Di antara hadits tersebut ialah:
Hadits Pertama:
مَا مِنْ أَيَّامٍ الْعَمَلُ الصَّالِحُ فِيهِنَّ أَحَبُّ إِلَى اللَّهِ مِنْ هَذِهِ الأَيَّامِ الْعَشْرِ. فَقَالُوا يَا رَسُولَ اللَّهِ وَلاَ الْجِهَادُ فِى سَبِيلِ اللَّهِ فَقَالَ رَسُولُ اللَّهِ -صلى الله عليه وسلم- وَلاَ الْجِهَادُ فِى سَبِيلِ اللَّهِ إِلاَّ رَجُلٌ خَرَجَ بِنَفْسِهِ وَمَالِهِ فَلَمْ يَرْجِعْ مِنْ ذَلِكَ بِشَىْءٍ
Sebagai catatan: “Hadits ini sama sekali tidak menyebutkan ‘puasa’”.
Hadits Kedua:
عَنِ ابْنِ عَبَّاسٍ، عَنِ النَّبِيِّ صَلَّى اللَّهُ عَلَيْهِ وَسَلَّمَ: " مَا مِنْ عَمَلٍ أَزْكَى عِنْدَ اللهِ وَلَا أَعْظَمُ أَجْرًا مِنْ خَيْرٍ يَعْمَلُهُ فِي الْعَشْرِ الْأَضْحَى "، قِيلَ: وَلَا الْجِهَادُ فِي سَبِيلِ اللهِ ؟، قَالَ: " وَلَا الْجِهَادُ فِي سَبِيلِ اللهِ إِلَّا رَجُلٌ خَرَجَ بِنَفْسِهِ وَمَالِهِ فَلَمْ يَرْجِعْ مِنْ ذَلِكَ بِشَيْءٍ
Hadits ini juga tidak menyebutkan tentang ‘puasa’.
Kedua hadits di atas telah dishahihkan oleh para ulama.
Pendalilan dari dua hadits di atas, bahwa Nabi shalallahu 'alaihi wasalam menjelaskan bahwa seutama-utama amalan shalih di sisi Allah ta'ala adalah amalan-amalan shalih (yang dikerjakan) pada sepuluh pertama (1-9) bulan Dzulhijjah, dan amalan shalih di sini bersifat umum, mencakup: “puasa”. Oleh sebab itu maka puasa di waktu itu menjadi disunnahkan seperti amalan-amalan shalih lainnya.
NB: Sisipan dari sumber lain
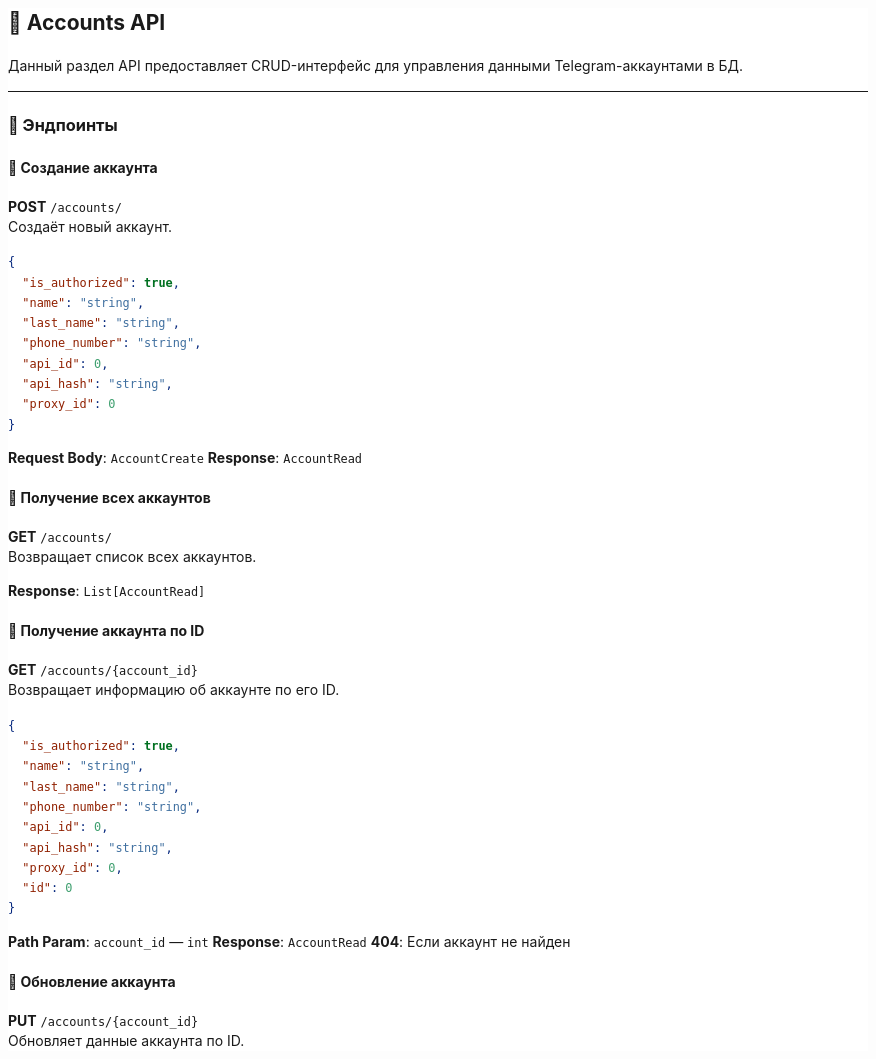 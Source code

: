 
## 📘 Accounts API

Данный раздел API предоставляет CRUD-интерфейс для управления данными Telegram-аккаунтами в БД.


---

### 📌 Эндпоинты

#### 🔹 Создание аккаунта
**POST** `/accounts/`  
Создаёт новый аккаунт.
```json
{
  "is_authorized": true,
  "name": "string",
  "last_name": "string",
  "phone_number": "string",
  "api_id": 0,
  "api_hash": "string",
  "proxy_id": 0
}
```
**Request Body**: `AccountCreate`
**Response**: `AccountRead`

#### 🔹 Получение всех аккаунтов
**GET** `/accounts/`  
Возвращает список всех аккаунтов.

**Response**: `List[AccountRead]`

#### 🔹 Получение аккаунта по ID
**GET** `/accounts/{account_id}`  
Возвращает информацию об аккаунте по его ID.
```json
{
  "is_authorized": true,
  "name": "string",
  "last_name": "string",
  "phone_number": "string",
  "api_id": 0,
  "api_hash": "string",
  "proxy_id": 0,
  "id": 0
}
```
**Path Param**: `account_id` — `int`
**Response**: `AccountRead`
**404**: Если аккаунт не найден

#### 🔹 Обновление аккаунта
**PUT** `/accounts/{account_id}`  
Обновляет данные аккаунта по ID.
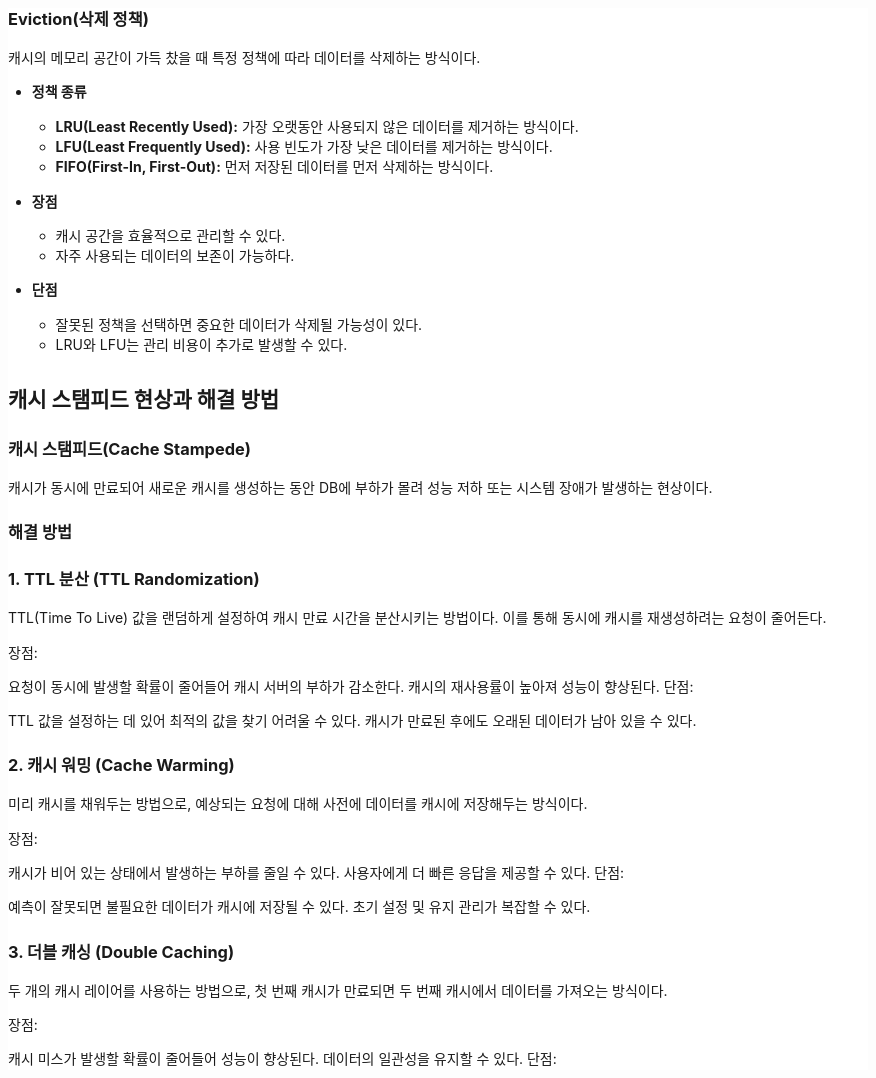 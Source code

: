 ### Eviction(삭제 정책)
캐시의 메모리 공간이 가득 찼을 때 특정 정책에 따라 데이터를 삭제하는 방식이다.

- **정책 종류**
    - **LRU(Least Recently Used):** 가장 오랫동안 사용되지 않은 데이터를 제거하는 방식이다.
    - **LFU(Least Frequently Used):** 사용 빈도가 가장 낮은 데이터를 제거하는 방식이다.
    - **FIFO(First-In, First-Out):** 먼저 저장된 데이터를 먼저 삭제하는 방식이다.

- **장점**
    - 캐시 공간을 효율적으로 관리할 수 있다.
    - 자주 사용되는 데이터의 보존이 가능하다.
- **단점**
    - 잘못된 정책을 선택하면 중요한 데이터가 삭제될 가능성이 있다.
    - LRU와 LFU는 관리 비용이 추가로 발생할 수 있다.

## 캐시 스탬피드 현상과 해결 방법

### 캐시 스탬피드(Cache Stampede)
캐시가 동시에 만료되어 새로운 캐시를 생성하는 동안 DB에 부하가 몰려 성능 저하 또는 시스템 장애가 발생하는 현상이다.

### 해결 방법
### 1. TTL 분산 (TTL Randomization)
   TTL(Time To Live) 값을 랜덤하게 설정하여 캐시 만료 시간을 분산시키는 방법이다. 이를 통해 동시에 캐시를 재생성하려는 요청이 줄어든다.

장점:

요청이 동시에 발생할 확률이 줄어들어 캐시 서버의 부하가 감소한다.
캐시의 재사용률이 높아져 성능이 향상된다.
단점:

TTL 값을 설정하는 데 있어 최적의 값을 찾기 어려울 수 있다.
캐시가 만료된 후에도 오래된 데이터가 남아 있을 수 있다.

### 2. 캐시 워밍 (Cache Warming)
   미리 캐시를 채워두는 방법으로, 예상되는 요청에 대해 사전에 데이터를 캐시에 저장해두는 방식이다.

장점:

캐시가 비어 있는 상태에서 발생하는 부하를 줄일 수 있다.
사용자에게 더 빠른 응답을 제공할 수 있다.
단점:

예측이 잘못되면 불필요한 데이터가 캐시에 저장될 수 있다.
초기 설정 및 유지 관리가 복잡할 수 있다.
### 3. 더블 캐싱 (Double Caching)
   두 개의 캐시 레이어를 사용하는 방법으로, 첫 번째 캐시가 만료되면 두 번째 캐시에서 데이터를 가져오는 방식이다.

장점:

캐시 미스가 발생할 확률이 줄어들어 성능이 향상된다.
데이터의 일관성을 유지할 수 있다.
단점:

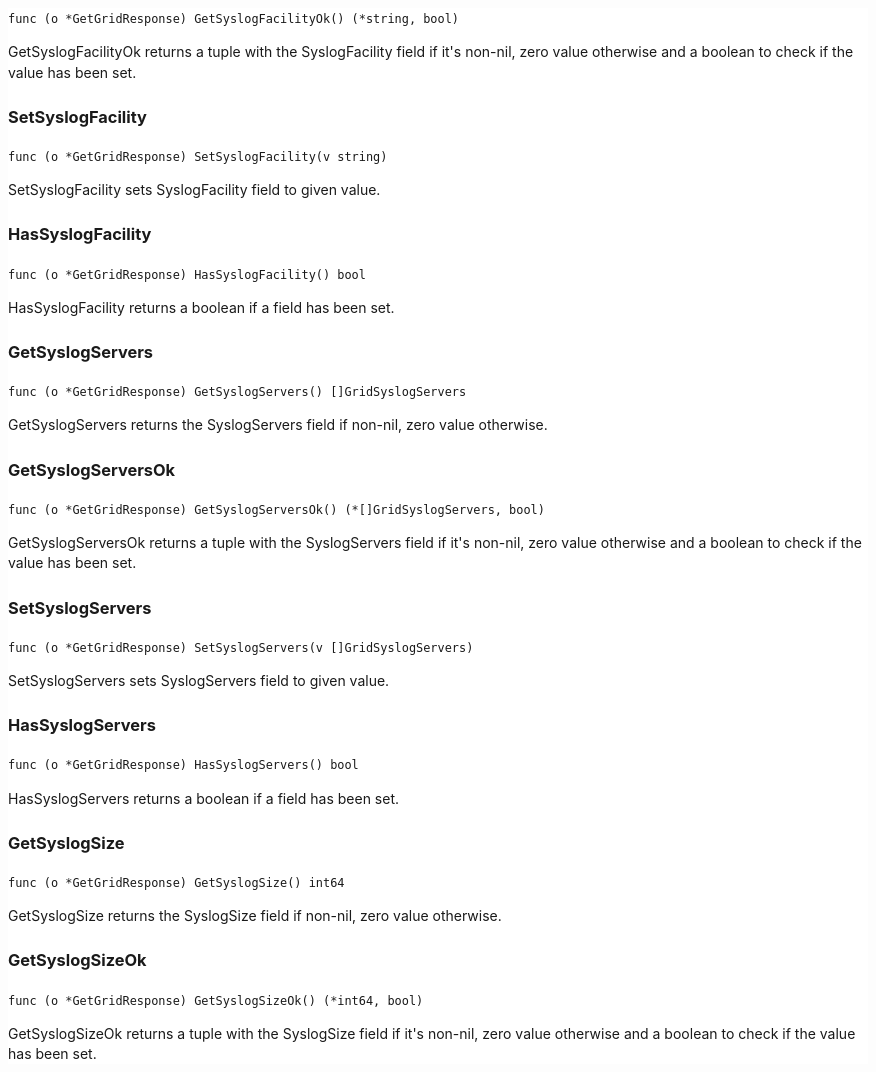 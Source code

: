 `func (o *GetGridResponse) GetSyslogFacilityOk() (*string, bool)`

GetSyslogFacilityOk returns a tuple with the SyslogFacility field if it's non-nil, zero value otherwise
and a boolean to check if the value has been set.

### SetSyslogFacility

`func (o *GetGridResponse) SetSyslogFacility(v string)`

SetSyslogFacility sets SyslogFacility field to given value.

### HasSyslogFacility

`func (o *GetGridResponse) HasSyslogFacility() bool`

HasSyslogFacility returns a boolean if a field has been set.

### GetSyslogServers

`func (o *GetGridResponse) GetSyslogServers() []GridSyslogServers`

GetSyslogServers returns the SyslogServers field if non-nil, zero value otherwise.

### GetSyslogServersOk

`func (o *GetGridResponse) GetSyslogServersOk() (*[]GridSyslogServers, bool)`

GetSyslogServersOk returns a tuple with the SyslogServers field if it's non-nil, zero value otherwise
and a boolean to check if the value has been set.

### SetSyslogServers

`func (o *GetGridResponse) SetSyslogServers(v []GridSyslogServers)`

SetSyslogServers sets SyslogServers field to given value.

### HasSyslogServers

`func (o *GetGridResponse) HasSyslogServers() bool`

HasSyslogServers returns a boolean if a field has been set.

### GetSyslogSize

`func (o *GetGridResponse) GetSyslogSize() int64`

GetSyslogSize returns the SyslogSize field if non-nil, zero value otherwise.

### GetSyslogSizeOk

`func (o *GetGridResponse) GetSyslogSizeOk() (*int64, bool)`

GetSyslogSizeOk returns a tuple with the SyslogSize field if it's non-nil, zero value otherwise
and a boolean to check if the value has been set.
Jadi pendapat tentang dianjurkannya puasa itu sekadar ‘asumsi’, karena tidak ada kalimat -- yang terdapat dalam hadits tersebut -- yang secata eksplisit menyatakan tentang anjuran untuk berpuasa.
Ibnu Rajab rahimahullah berkata: "Hadits Ibnu Abbas menunjukan bahwa dilipatgandakannya pahala semua amal shalih di sepuluh pertama (Dzulhijjah) tanpa mengecualikan sesuatu pun darinya". Oleh karena itu, difahami oleh sebagain ulama, bahwa puasa termasuk amalan yang dimaksud oleh hadits itu.”
Hadits Ketiga:
عَنْ هُنَيْدَةَ بْنِ خَالِدٍ عَنْ امْرَأَتِهِ عَنْ بَعْضِ أَزْوَاجِ النَّبِيِّ صَلَّى اللَّهُ عَلَيْهِ وَسَلَّمَ قَالَتْ كَانَ رَسُولُ اللَّهِ صَلَّى اللَّهُ عَلَيْهِ وَسَلَّمَ يَصُومُ تِسْعَ ذِي الْحِجَّةِ وَيَوْمَ عَاشُورَاءَ وَثَلَاثَةَ أَيَّامٍ مِنْ كُلِّ شَهْرٍ أَوَّلَ اثْنَيْنِ مِنْ الشَّهْرِ وَالْخَمِيسَ
Hadits yang lain:
عَنْ هُنَيْدَةَ بْنِ خَالِدٍ الْخُزَاعِيِّ عَنْ حَفْصَةَ قَالَتْ أَرْبَعٌ لَمْ يَكُنْ يَدَعُهُنَّ النَّبِيُّ صَلَّى اللَّهُ عَلَيْهِ وَسَلَّمَ صِيَامَ عَاشُورَاءَ وَالْعَشْرَ وَثَلَاثَةَ أَيَّامٍ مِنْ كُلِّ شَهْرٍ وَرَكْعَتَيْنِ قَبْلَ الْغَدَاةِ.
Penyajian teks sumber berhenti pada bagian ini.